Let pt(X) and pb(X) be the respective percentages of the top and bottom
ballot positions occupied by alternative X. [Remember pb is the
abbreviation for lead in the periodic table.]
They can be defined as random ballot rop and bottom (resp) probabilities if
you like, or they can be defined via symmetric completion of the top and
bottom levels of the ballots ... not much difference for practical purposes
... though by rights the latter should be thought of as a decent Q&D
approximation to the former.
The swap cost for the order reversal of X>Y to Y>X of an adjacent pair in a
ranking of the alternatives, is the product pt(X)pb(Y). In other words, the
more popular X, and the more despised Y, the greater the democratic
political cost of sinking X and raising Y in the rankings.

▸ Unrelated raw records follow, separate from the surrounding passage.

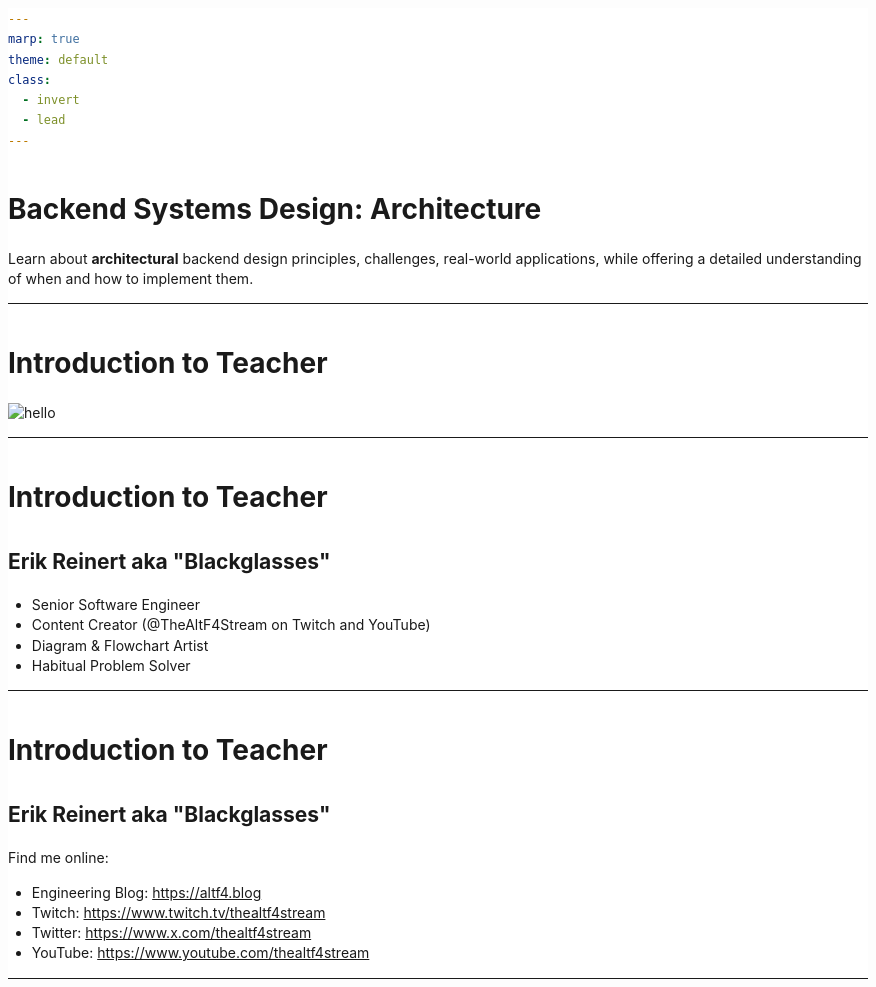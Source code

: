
 ```yaml
---
marp: true
theme: default
class:
  - invert
  - lead
---
```


<style>
section {
    background: black;
}
</style>

# Backend Systems Design: Architecture

Learn about **architectural** backend design principles, challenges, real-world applications, while offering a detailed understanding of when and how to implement them.

---


# Introduction to Teacher

![hello](https://media.giphy.com/media/3ornk57KwDXf81rjWM/giphy.gif)

---

# Introduction to Teacher

## Erik Reinert aka "Blackglasses"

- Senior Software Engineer
- Content Creator (@TheAltF4Stream on Twitch and YouTube)
- Diagram & Flowchart Artist
- Habitual Problem Solver

---

# Introduction to Teacher

## Erik Reinert aka "Blackglasses"

Find me online:

- Engineering Blog: https://altf4.blog
- Twitch: https://www.twitch.tv/thealtf4stream
- Twitter: https://www.x.com/thealtf4stream
- YouTube: https://www.youtube.com/thealtf4stream

---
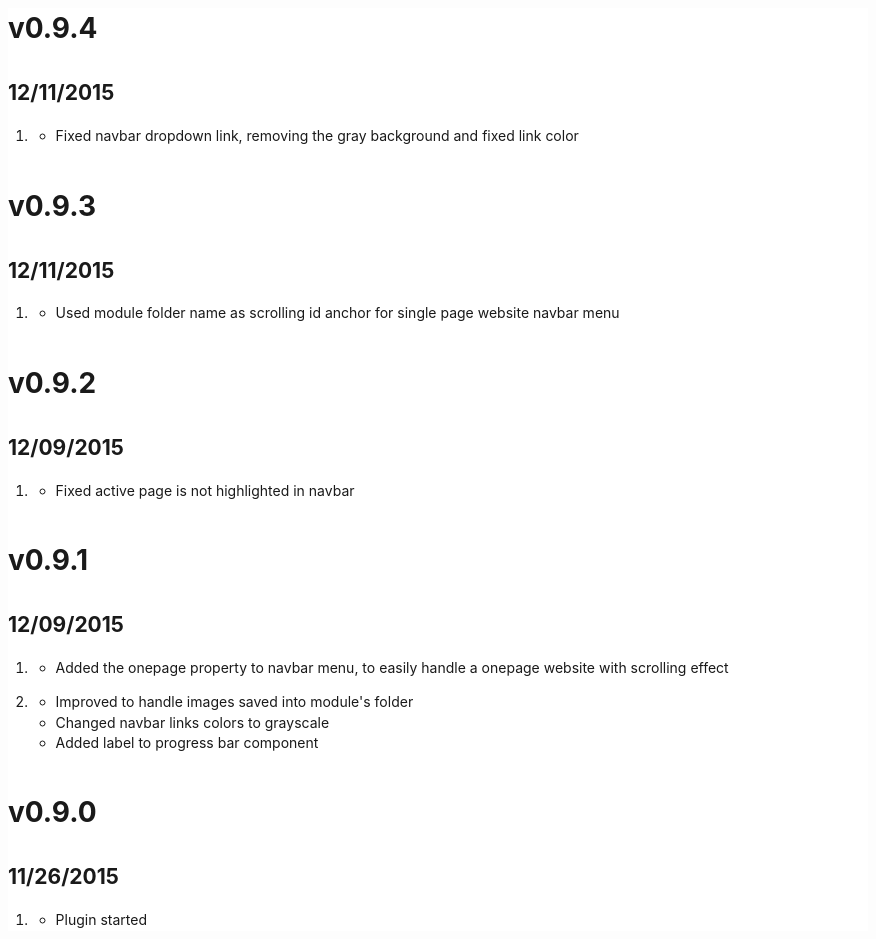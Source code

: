 # v0.9.4
## 12/11/2015

1. [](#bugfix)
    * Fixed navbar dropdown link, removing the gray background and fixed link color

# v0.9.3
## 12/11/2015

1. [](#bugfix)
    * Used module folder name as scrolling id anchor for single page website navbar menu

# v0.9.2
## 12/09/2015

1. [](#bugfix)
    * Fixed active page is not highlighted in navbar

# v0.9.1
## 12/09/2015

1. [](#new)
    * Added the onepage property to navbar menu, to easily handle a onepage website with scrolling effect

2. [](#improved)
    * Improved to handle images saved into module's folder
    * Changed navbar links colors to grayscale
    * Added label to progress bar component

# v0.9.0
## 11/26/2015

1. [](#new)
    * Plugin started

This definition satisfies clone independence in the sense that if X and Y
are replaced with the respective clone sets {X_j} and {Y_k} then the cost
of reversal of X>Y ...
Sum pt(X_j) * Sum pb(Y_k),
turns out to be the same as the sum of the costs of the individual adjacent
pair reversals required to sink all of the clones of X to a level below all
of the clones of Y, one at a time:
Sum pt(X_j)pb(Y_k)
This last sum is over all combinations of j and k. The ordinary algebraic
distributive property for turning products of sums into a sum of products
vouchsafes the equality of the two expressions.
To deal with alternatives ranked equally, just keep in mind that X>Y -> Y>X
can be accomplished in two steps of equal cost, so each of those steps X>Y
-> X=Y, and
X=Y-> Y>X costs half of pt(X)pb(Y).
Now we understand swap cost, we can define the swap cost approval that
ballot B has for candidate X as the sign of the difference between the cost
required to raise X to the top of the ballot strictly above all of the
other alternatives on B, and the cost required to sink X to the bottom of
B, strictly below all of the other alternatives.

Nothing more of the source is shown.